Translator’s Notes: “Morning of Drunkenness” by Arthur Rimbaud
BY John Ashbery
We tend to forget that “modern poetry” is a venerable institution. Prose poetry (Rimbaud’s own term for what he was writing in Illuminations) had already been produced by Lautréamont and Baudelaire; Rimbaud mentioned to a friend the influence of the latter’s work in the genre. Free verse, today ubiquitous, was used by Rimbaud in two of the Illuminations. Yet, more essentially, absolute modernity was for him the acknowledging of the simultaneity of all of life, the condition that nourishes poetry at every second. The self is obsolete: In Rimbaud’s famous formulation, “I is someone else” (“Je est un autre”). In the twentieth century, the coexisting, conflicting views of objects that the Cubist painters cultivated, the equalizing deployment of all notes of the scale in serial music, and the unhierarchical progressions of bodies in motion in the ballets of Merce Cunningham are three examples among many of this fertile destabilization. Somewhere at the root of this, the crystalline jumble of Rimbaud’s Illuminations, like a disordered collection of magic lantern slides, each an “intense and rapid dream,” in his words, is still emitting pulses. If we are absolutely modern—and we are—it’s because Rimbaud commanded us to be.—ja
What are the Illuminations? Originally an untitled, unpaginated bunch of manuscript pages that Arthur Rimbaud handed to his former lover Paul Verlaine on the occasion of their last meeting, in Stuttgart in 1875. Verlaine had recently been released from a term in a Belgian prison for wounding the younger poet with a pistol in Brussels two years earlier. Rimbaud wanted his assassin manqué to deliver the pages to a friend, Germain Nouveau, who (he thought) would arrange for their publication.

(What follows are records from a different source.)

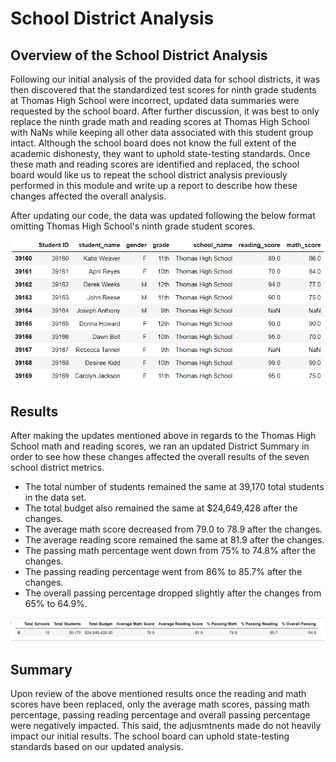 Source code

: # School District Analysis

## Overview of the School District Analysis
Following our initial analysis of the provided data for school districts, it was then discovered that the standardized test scores for ninth grade students at Thomas High School were incorrect, updated data summaries were requested by the school board. After further discussion, it was best to only replace the ninth grade math and reading scores at Thomas High School with NaNs while keeping all other data associated with this student group intact. Although the school board does not know the full extent of the academic dishonesty, they want to uphold state-testing standards. Once these math and reading scores are identified and replaced, the school board would like us to repeat the school district analysis previously performed in this module and write up a report to describe how these changes affected the overall analysis.

After updating our code, the data was updated following the below format omitting Thomas High School's ninth grade student scores.

![](Resources/NaN%20Update.PNG)

## Results
After making the updates mentioned above in regards to the Thomas High School math and reading scores, we ran an updated District Summary in order to see how these changes affected the overall results of the seven school district metrics. 

 - The total number of students remained the same at 39,170 total students in the data set. 
 - The total budget also remained the same at $24,649,428 after the changes. 
 - The average math score decreased from 79.0 to 78.9 after the changes.
 - The average reading score remained the same at 81.9 after the changes.
 - The passing math percentage went down from 75% to 74.8% after the changes.
 - The passing reading percentage went from 86% to 85.7% after the changes.
 - The overall passing percentage dropped slightly after the changes from 65% to 64.9%.   

![](Resources/District%20Summary%202.PNG)

## Summary
Upon review of the above mentioned results once the reading and math scores have been replaced, only the average math scores, passing math percentage, passing reading percentage and overall passing percentage were negatively impacted. This said, the adjusmtnents made do not heavily impact our initial results. The school board can uphold state-testing standards based on our updated analysis.
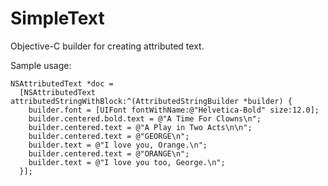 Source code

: SimpleText
==========

Objective-C builder for creating attributed text.

Sample usage:

    NSAttributedText *doc =
      [NSAttributedText attributedStringWithBlock:^(AttributedStringBuilder *builder) {
        builder.font = [UIFont fontWithName:@"Helvetica-Bold" size:12.0];
        builder.centered.bold.text = @"A Time For Clowns\n";
        builder.centered.text = @"A Play in Two Acts\n\n";
        builder.centered.text = @"GEORGE\n";
        builder.text = @"I love you, Orange.\n";
        builder.centered.text = @"ORANGE\n";
        builder.text = @"I love you too, George.\n";
      }];
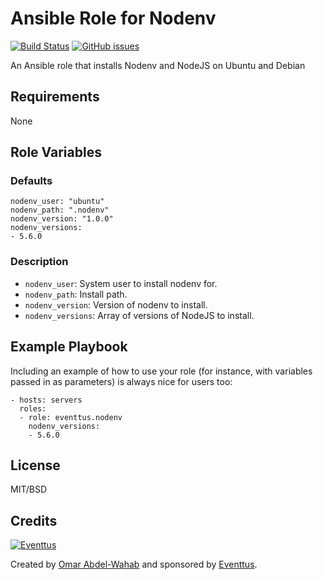 # Ansible Role for Nodenv

[![Build Status](https://travis-ci.org/eventtus/ansible-role-nodenv.svg?branch=master)](https://travis-ci.org/eventtus/ansible-role-nodenv)
[![GitHub issues](https://img.shields.io/github/issues/eventtus/ansible-role-nodenv.svg?maxAge=2592000)](https://github.com/eventtus/ansible-role-nodenv/issues)

An Ansible role that installs Nodenv and NodeJS on Ubuntu and Debian

## Requirements

None

## Role Variables

### Defaults

    nodenv_user: "ubuntu"
    nodenv_path: ".nodenv"
    nodenv_version: "1.0.0"
    nodenv_versions:
    - 5.6.0

### Description

  - `nodenv_user`: System user to install nodenv for.
  - `nodenv_path`: Install path.
  - `nodenv_version`: Version of nodenv to install.
  - `nodenv_versions`: Array of versions of NodeJS to install.

## Example Playbook

Including an example of how to use your role (for instance, with variables passed in as parameters) is always nice for users too:

    - hosts: servers
      roles:
      - role: eventtus.nodenv
        nodenv_versions:
        - 5.6.0

## License

MIT/BSD

## Credits

[![Eventtus](http://assets.eventtus.com/logos/eventtus/standard.png)](http://eventtus.com)

Created by [Omar Abdel-Wahab](https://github.com/owahab) and sponsored by [Eventtus](http://eventtus.com).
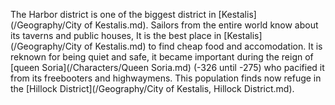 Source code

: The Harbor district is one of the biggest district in [Kestalis](/Geography/City of Kestalis.md).
Sailors from the entire world know about its taverns and public houses, 
It is the best place in [Kestalis](/Geography/City of Kestalis.md) to find cheap food and accomodation.
It is reknown for being quiet and safe, it became important during the reign of [queen Soria](/Characters/Queen Soria.md) (-326 until -275) who pacified it from its freebooters and highwaymens. 
This population finds now refuge in the [Hillock District](/Geography/City of Kestalis, Hillock District.md).
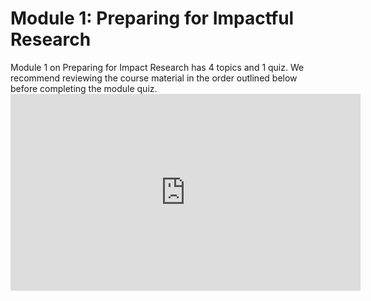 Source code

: <h1>Module 1: Preparing for Impactful Research</h1>
Module 1 on Preparing for Impact Research has 4 topics and 1 quiz. We recommend reviewing the course material in the order outlined below before completing the module quiz.

<iframe width="560" height="315" src="https://www.youtube.com/embed/WRLhmSaDUEk" frameborder="0" allow="accelerometer; autoplay; encrypted-media; gyroscope; picture-in-picture" allowfullscreen></iframe>
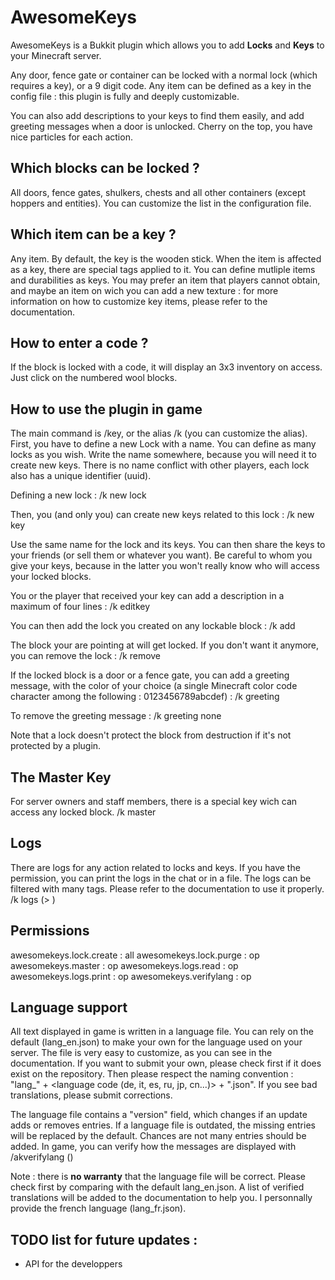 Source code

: # AwesomeKeys

AwesomeKeys is a Bukkit plugin which allows you to add **Locks** and **Keys** to your Minecraft server.

Any door, fence gate or container can be locked with a normal lock (which requires a key), or a 9 digit code. Any item can be defined as a key in the config file : this plugin is fully and deeply customizable.

You can also add descriptions to your keys to find them easily, and add greeting messages when a door is unlocked.
Cherry on the top, you have nice particles for each action.

## Which blocks can be locked ?

All doors, fence gates, shulkers, chests and all other containers (except hoppers and entities). You can customize the list in the configuration file.

## Which item can be a key ?

Any item. By default, the key is the wooden stick. When the item is affected as a key, there are special tags applied to it. You can define mutliple items and durabilities as keys. You may prefer an item that players cannot obtain, and maybe an item on wich you can add a new texture : for more information on how to customize key items, please refer to the documentation.

## How to enter a code ?

If the block is locked with a code, it will display an 3x3 inventory on access. Just click on the numbered wool blocks.

## How to use the plugin in game

The main command is /key, or the alias /k (you can customize the alias). First, you have to define a new Lock with a name. You can define as many locks as you wish. Write the name somewhere, because you will need it to create new keys. There is no name conflict with other players, each lock also has a unique identifier (uuid).

Defining a new lock :
/k new lock <name>

Then, you (and only you) can create new keys related to this lock :
/k new key <name>

Use the same name for the lock and its keys. You can then share the keys to your friends (or sell them or whatever you want). Be careful to whom you give your keys, because in the latter you won't really know who will access your locked blocks.

You or the player that received your key can add a description in a maximum of four lines :
/k editkey <line> <description>

You can then add the lock you created on any lockable block :
/k add <name>

The block your are pointing at will get locked. If you don't want it anymore, you can remove the lock :
/k remove <name>

If the locked block is a door or a fence gate, you can add a greeting message, with the color of your choice (a single Minecraft color code character among the following : 0123456789abcdef) :
/k greeting <color code> <greeting message>

To remove the greeting message :
/k greeting none

Note that a lock doesn't protect the block from destruction if it's not protected by a plugin.

## The Master Key

For server owners and staff members, there is a special key wich can access any locked block.
/k master

## Logs

There are logs for any action related to locks and keys. If you have the permission, you can print the logs
in the chat or in a file. The logs can be filtered with many tags. Please refer to the documentation to use
it properly.
/k logs <filters> (> <file>)

## Permissions

awesomekeys.lock.create : all
awesomekeys.lock.purge : op
awesomekeys.master : op
awesomekeys.logs.read : op
awesomekeys.logs.print : op
awesomekeys.verifylang : op

## Language support

All text displayed in game is written in a language file. You can rely on the default (lang\_en.json) to make your own for the language used on your server. The file is very easy to customize, as you can see in the documentation. If you want to submit your own, please check first if it does exist on the repository. Then please respect the naming convention : "lang\_" + <language code (de, it, es, ru, jp, cn...)> + ".json". If you see bad translations, please submit corrections.

The language file contains a "version" field, which changes if an update adds or removes entries. If a language file is outdated, the missing entries will be replaced by the default. Chances are not many entries should be added. In game, you can verify how the messages are displayed with /akverifylang <lang> (<page>)

Note : there is **no warranty** that the language file will be correct. Please check first by comparing with the default lang\_en.json. A list of verified translations will be added to the documentation to help you. I personnally provide the french language (lang\_fr.json).

## TODO list for future updates :
- API for the developpers
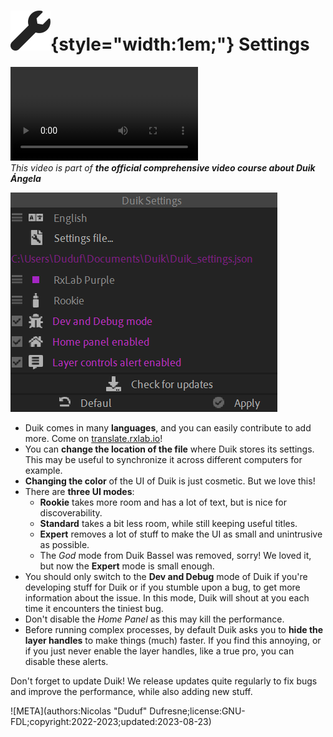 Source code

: # ![](../img/duik/icons/settings.svg){style="width:1em;"} Settings

![RXLAB_VIDEO](https://rxlaboratory.org/wp-content/uploads/rx-videos/Duik17_B02_Settings__EN_720.mp4)  
*This video is part of __the official comprehensive video course about Duik Ángela__*

![](../img/duik/settings.png)

- Duik comes in many **languages**, and you can easily contribute to add more. Come on [translate.rxlab.io](http://translate.rxlab.io)!
- You can **change the location of the file** where Duik stores its settings. This may be useful to synchronize it across different computers for example.
- **Changing the color** of the UI of Duik is just cosmetic. But we love this!
- There are **three UI modes**:
    - **Rookie** takes more room and has a lot of text, but is nice for discoverability.
    - **Standard** takes a bit less room, while still keeping useful titles.
    - **Expert** removes a lot of stuff to make the UI as small and unintrusive as possible.
    - The *God* mode from Duik Bassel was removed, sorry! We loved it, but now the **Expert** mode is small enough.
- You should only switch to the **Dev and Debug** mode of Duik if you're developing stuff for Duik or if you stumble upon a bug, to get more information about the issue. In this mode, Duik will shout at you each time it encounters the tiniest bug.
- Don't disable the *Home Panel* as this may kill the performance.
- Before running complex processes, by default Duik asks you to **hide the layer handles** to make things (much) faster. If you find this annoying, or if you just never enable the layer handles, like a true pro, you can disable these alerts.

Don't forget to update Duik! We release updates quite regularly to fix bugs and improve the performance, while also adding new stuff.

![META](authors:Nicolas "Duduf" Dufresne;license:GNU-FDL;copyright:2022-2023;updated:2023-08-23)
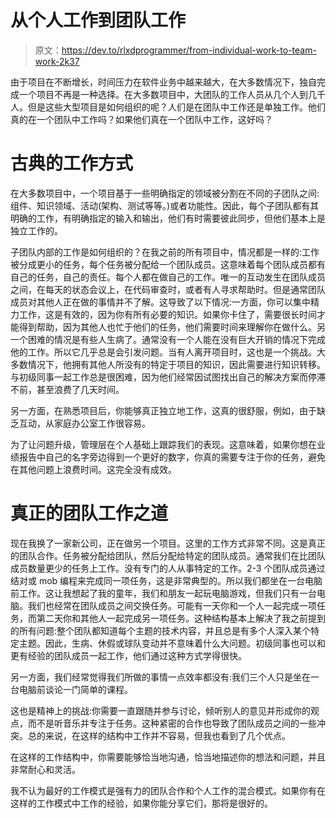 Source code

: # 从个人工作到团队工作

> 原文：<https://dev.to/rlxdprogrammer/from-individual-work-to-team-work-2k37>

由于项目在不断增长，时间压力在软件业务中越来越大，在大多数情况下，独自完成一个项目不再是一种选择。在大多数项目中，大团队的工作人员从几个人到几千人。但是这些大型项目是如何组织的呢？人们是在团队中工作还是单独工作。他们真的在一个团队中工作吗？如果他们真在一个团队中工作，这好吗？

# 古典的工作方式

在大多数项目中，一个项目基于一些明确指定的领域被分割在不同的子团队之间:组件、知识领域、活动(架构、测试等等。)或者功能性。因此，每个子团队都有其明确的工作，有明确指定的输入和输出，他们有时需要彼此同步，但他们基本上是独立工作的。

子团队内部的工作是如何组织的？在我之前的所有项目中，情况都是一样的:工作被分成更小的任务，每个任务被分配给一个团队成员。这意味着每个团队成员都有自己的任务，自己的责任。每个人都在做自己的工作。唯一的互动发生在团队成员之间，在每天的状态会议上，在代码审查时，或者有人寻求帮助时。但是通常团队成员对其他人正在做的事情并不了解。这导致了以下情况:一方面，你可以集中精力工作，这是有效的，因为你有所有必要的知识。如果你卡住了，需要很长时间才能得到帮助，因为其他人也忙于他们的任务，他们需要时间来理解你在做什么。另一个困难的情况是有些人生病了。通常没有一个人能在没有巨大开销的情况下完成他的工作。所以它几乎总是会引发问题。当有人离开项目时，这也是一个挑战。大多数情况下，他拥有其他人所没有的特定于项目的知识，因此需要进行知识转移。与初级同事一起工作总是很困难，因为他们经常因试图找出自己的解决方案而停滞不前，甚至浪费了几天时间。

另一方面，在熟悉项目后，你能够真正独立地工作，这真的很舒服，例如，由于缺乏互动，从家庭办公室工作很容易。

为了让问题升级，管理层在个人基础上跟踪我们的表现。这意味着，如果你想在业绩报告中自己的名字旁边得到一个更好的数字，你真的需要专注于你的任务，避免在其他问题上浪费时间。这完全没有成效。

# 真正的团队工作之道

现在我换了一家新公司，正在做另一个项目。这里的工作方式非常不同。这是真正的团队合作。任务被分配给团队，然后分配给特定的团队成员。通常我们在比团队成员数量更少的任务上工作。没有专门的人从事特定的工作。2-3 个团队成员通过结对或 mob 编程来完成同一项任务，这是非常典型的。所以我们都坐在一台电脑前工作。这让我想起了我的童年，我们和朋友一起玩电脑游戏，但我们只有一台电脑。我们也经常在团队成员之间交换任务。可能有一天你和一个人一起完成一项任务，而第二天你和其他人一起完成另一项任务。这种结构基本上解决了我之前提到的所有问题:整个团队都知道每个主题的技术内容，并且总是有多个人深入某个特定主题。因此，生病、休假或球队变动并不意味着什么大问题。初级同事也可以和更有经验的团队成员一起工作，他们通过这种方式学得很快。

另一方面，我们经常觉得我们所做的事情一点效率都没有:我们三个人只是坐在一台电脑前谈论一门简单的课程。

这也是精神上的挑战:你需要一直跟随并参与讨论，倾听别人的意见并形成你的观点，而不是听音乐并专注于任务。这种紧密的合作也导致了团队成员之间的一些冲突。总的来说，在这样的结构中工作并不容易，但我也看到了几个优点。

在这样的工作结构中，你需要能够恰当地沟通，恰当地描述你的想法和问题，并且非常耐心和灵活。

我不认为最好的工作模式是强有力的团队合作和个人工作的混合模式。如果你有在这样的工作模式中工作的经验，如果你能分享它们，那将是很好的。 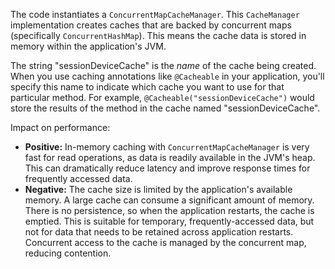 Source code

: The code instantiates a `ConcurrentMapCacheManager`. This `CacheManager` implementation creates caches that are backed by concurrent maps (specifically `ConcurrentHashMap`). This means the cache data is stored in memory within the application's JVM.

The string "sessionDeviceCache" is the *name* of the cache being created. When you use caching annotations like `@Cacheable` in your application, you'll specify this name to indicate which cache you want to use for that particular method. For example, `@Cacheable("sessionDeviceCache")` would store the results of the method in the cache named "sessionDeviceCache".

Impact on performance:

*   **Positive:** In-memory caching with `ConcurrentMapCacheManager` is very fast for read operations, as data is readily available in the JVM's heap. This can dramatically reduce latency and improve response times for frequently accessed data.
*   **Negative:** The cache size is limited by the application's available memory. A large cache can consume a significant amount of memory. There is no persistence, so when the application restarts, the cache is emptied. This is suitable for temporary, frequently-accessed data, but not for data that needs to be retained across application restarts. Concurrent access to the cache is managed by the concurrent map, reducing contention. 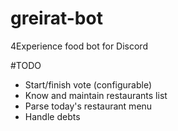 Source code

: # greirat-bot
4Experience food bot for Discord

#TODO
* Start/finish vote (configurable)
* Know and maintain restaurants list
* Parse today's restaurant menu
* Handle debts
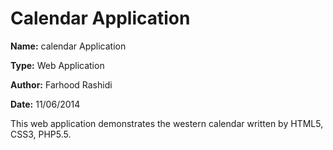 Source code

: Calendar Application 
==========================
__Name:__ calendar Application

__Type:__  Web Application

__Author:__ Farhood Rashidi

__Date:__ 11/06/2014

This web application demonstrates the western calendar written by HTML5, CSS3, PHP5.5. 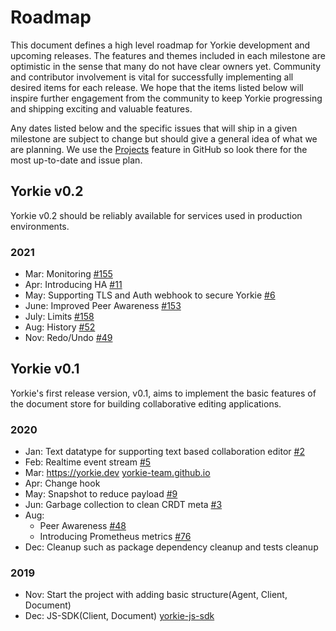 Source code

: # Roadmap
This document defines a high level roadmap for Yorkie development and upcoming releases.
The features and themes included in each milestone are optimistic in the sense that many do not have clear owners yet.
Community and contributor involvement is vital for successfully implementing all desired items for each release.
We hope that the items listed below will inspire further engagement from the community to keep Yorkie progressing and shipping exciting and valuable features.

Any dates listed below and the specific issues that will ship in a given milestone are subject to change but should give a general idea of what we are planning.
We use the [Projects](https://github.com/orgs/yorkie-team/projects) feature in GitHub so look there for the most up-to-date and issue plan.

## Yorkie v0.2

Yorkie v0.2 should be reliably available for services used in production environments.

### 2021

 - Mar: Monitoring [#155](https://github.com/yorkie-team/yorkie/issues/155)
 - Apr: Introducing HA [#11](https://github.com/yorkie-team/yorkie/issues/11)
 - May: Supporting TLS and Auth webhook to secure Yorkie [#6](https://github.com/yorkie-team/yorkie/issues/6)
 - June: Improved Peer Awareness [#153](https://github.com/yorkie-team/yorkie/issues/153)
 - July: Limits [#158](https://github.com/yorkie-team/yorkie/issues/158)
 - Aug: History [#52](https://github.com/yorkie-team/yorkie/issues/52)
 - Nov: Redo/Undo [#49](https://github.com/yorkie-team/yorkie/issues/49)

## Yorkie v0.1

Yorkie's first release version, v0.1, aims to implement the basic features of the document store for building collaborative editing applications.

### 2020

 - Jan: Text datatype for supporting text based collaboration editor [#2](https://github.com/yorkie-team/yorkie/issues/2)
 - Feb: Realtime event stream [#5](https://github.com/yorkie-team/yorkie/issues/5)
 - Mar: https://yorkie.dev [yorkie-team.github.io](https://github.com/yorkie-team/yorkie-team.github.io)
 - Apr: Change hook
 - May: Snapshot to reduce payload [#9](https://github.com/yorkie-team/yorkie/issues/9)
 - Jun: Garbage collection to clean CRDT meta [#3](https://github.com/yorkie-team/yorkie/issues/3)
 - Aug:
   - Peer Awareness [#48](https://github.com/yorkie-team/yorkie/issues/48)
   - Introducing Prometheus metrics [#76](https://github.com/yorkie-team/yorkie/issues/76)
 - Dec: Cleanup such as package dependency cleanup and tests cleanup

### 2019
 - Nov: Start the project with adding basic structure(Agent, Client, Document)
 - Dec: JS-SDK(Client, Document) [yorkie-js-sdk](https://github.com/yorkie-team/yorkie-js-sdk)


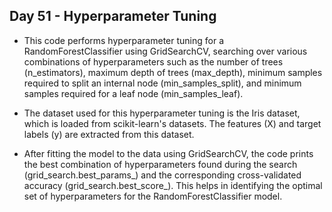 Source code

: ## Day 51 - Hyperparameter Tuning

- This code performs hyperparameter tuning for a RandomForestClassifier using GridSearchCV, searching over various combinations of hyperparameters such as the number of trees (n_estimators), maximum depth of trees (max_depth), minimum samples required to split an internal node (min_samples_split), and minimum samples required for a leaf node (min_samples_leaf).

- The dataset used for this hyperparameter tuning is the Iris dataset, which is loaded from scikit-learn's datasets. The features (X) and target labels (y) are extracted from this dataset.

- After fitting the model to the data using GridSearchCV, the code prints the best combination of hyperparameters found during the search (grid_search.best_params_) and the corresponding cross-validated accuracy (grid_search.best_score_). This helps in identifying the optimal set of hyperparameters for the RandomForestClassifier model. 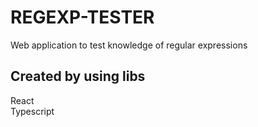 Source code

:# REGEXP-TESTER 
Web application to test knowledge of regular expressions
## Created by using libs
React  
Typescript  
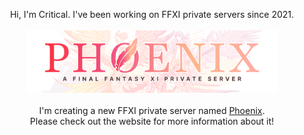 <p align="center">
Hi, I'm Critical. I've been working on FFXI private servers since 2021.
<br>
<br>
<a href="https://www.phoenix-xi.com"><img width="400" src="phoenix_banner.png"></a>
<br>
<br>
I'm creating a new FFXI private server named <a href="https://www.phoenix-xi.com">Phoenix</a>.
<br>
Please check out the website for more information about it!
</p>
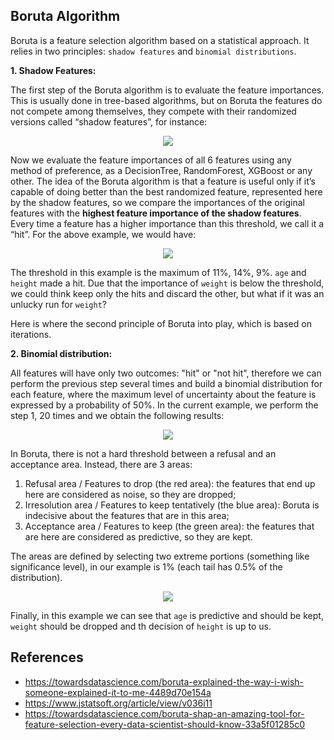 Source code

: ## Boruta Algorithm

Boruta is a feature selection algorithm based on a statistical approach. It relies in two principles: `shadow features` and `binomial distributions`.

**1. Shadow Features:**

The first step of the Boruta algorithm is to evaluate the feature importances. This is usually done in tree-based algorithms, but on Boruta the features do not compete among themselves, they compete with their randomized versions called “shadow features”, for instance:

<p align="center">
  <img src="https://miro.medium.com/max/700/1*zStvS_9GpDEJJFZb0AvG4Q.png">
</p>

Now we evaluate the feature importances of all 6 features using any method of preference, as a DecisionTree, RandomForest, XGBoost or any other. The idea of the Boruta algorithm is that a feature is useful only if it’s capable of doing better than the best randomized feature, represented here by the shadow features, so we compare the importances of the original features with the **highest feature importance of the shadow features**. Every time a feature has a higher importance than this threshold, we call it a “hit”. For the above example, we would have:

<p align="center">
  <img src="https://miro.medium.com/max/700/1*btH1CNb6lQ62zakBxYECYg.png">
</p>

The threshold in this example is the maximum of 11%, 14%, 9%. `age` and `height` made a hit. Due that the importance of `weight` is below the threshold, we could think keep only the hits and discard the other, but what if it was an unlucky run for `weight`?

Here is where the second principle of Boruta into play, which is based on iterations.

**2. Binomial distribution:**

All features will have only two outcomes: "hit" or "not hit", therefore we can perform the previous step several times and build a binomial distribution for each feature, where the maximum level of uncertainty about the feature is expressed by a probability of 50%. In the current example, we perform the step 1, 20 times and we obtain the following results:

<p align="center">
  <img src="https://miro.medium.com/max/700/1*Zly3ZYolDDsvn8x8_MeIeg.png">
</p>

In Boruta, there is not a hard threshold between a refusal and an acceptance area. Instead, there are 3 areas:

1. Refusal area / Features to drop (the red area): the features that end up here are considered as noise, so they are dropped;
2. Irresolution area / Features to keep tentatively (the blue area): Boruta is indecisive about the features that are in this area;
3. Acceptance area / Features to keep (the green area): the features that are here are considered as predictive, so they are kept.

The areas are defined by selecting two extreme portions (something like significance level), in our example is 1% (each tail has 0.5% of the distribution).

<p align="center">
  <img src="https://miro.medium.com/max/700/1*yqAUlMtPUiFyr8gYLFagTA.png">
</p>

Finally, in this example we can see that `age` is predictive and should be kept, `weight` should be dropped and th decision of `height` is up to us.


## References

* https://towardsdatascience.com/boruta-explained-the-way-i-wish-someone-explained-it-to-me-4489d70e154a
* https://www.jstatsoft.org/article/view/v036i11
* https://towardsdatascience.com/boruta-shap-an-amazing-tool-for-feature-selection-every-data-scientist-should-know-33a5f01285c0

This casual attitude toward what would turn out to be one of the masterpieces of world literature is puzzling, even in someone as unpredictable as its author. Was it just a question of not wanting to splurge on stamps? (Verlaine would later complain in a letter that the package cost him “2 francs 75 in postage!!!”) More likely it was because Rimbaud had decided already to abandon poetry for what would turn out to be a mercantile career in Africa, trafficking in a dizzying variety of commodities (though not, apparently, slaves, as some have thought). He had, after all, seen his previous book, A Season in Hell, through publication, though he had left the bulk of the edition with its printer, whom he wasn’t able to pay. Like Emily Dickinson, he had seen “the horses’ heads were toward eternity.” In the penultimate strophe of “Adieu,” the last poem of A Season in Hell, he had written: “Meanwhile, this is now the eve. Let’s welcome the influx of strength and real tenderness. And at dawn, armed with burning patience, we will enter splendid cities.”
This valedictory tone, as well as the difficulty of dating the individual Illuminations, led earlier critics to suppose that A Season in Hell was Rimbaud’s farewell to poetry. More recently it has emerged that they both preceded and followed that poem. Some were written in London during his stay there with Verlaine; others date from a laterLondon visit with Nouveau, who copied out some of them; still others date from a later period in France, after the horrible adventure in Brussels. Though their final arrangement is undoubtedly not Rimbaud’s, the first Illumination (“After the Flood”) contradicts A Season in Hell’s “Adieu” with a vision of postdiluvian freshness, after “the notion of the Flood” has subsided. Here, a hare says its prayer to the rainbow through a spider’s web, market stalls are busy, beavers build, blood and milk flow, coffee steams in cafes, and the Splendide Hotel is built amid the chaos of ice floes and the polar night. In other words, business as usual.
The polar ice returns in the final Illumination, one of the greatest poems ever written. Here a “genie,” a Christlike figure whose universal love transcends the strictures of traditional religion, arrives to save the world from “all resonant and surging suffering in more intense music.” Yet despite this, “the clear song of new misfortunes” will also reign. How can that be? According to André Guyaux, co-editor of the Garnier edition of Rimbaud that I have used for this translation:
This amazing expression implies that the future will be neither idyllic nor purely happy, as “the abolition of all . . . suffering” might seem to indicate, but that these “new misfortunes” will ring clearer and be preferable to the misery caused by superstition and present-day Christian “charity.”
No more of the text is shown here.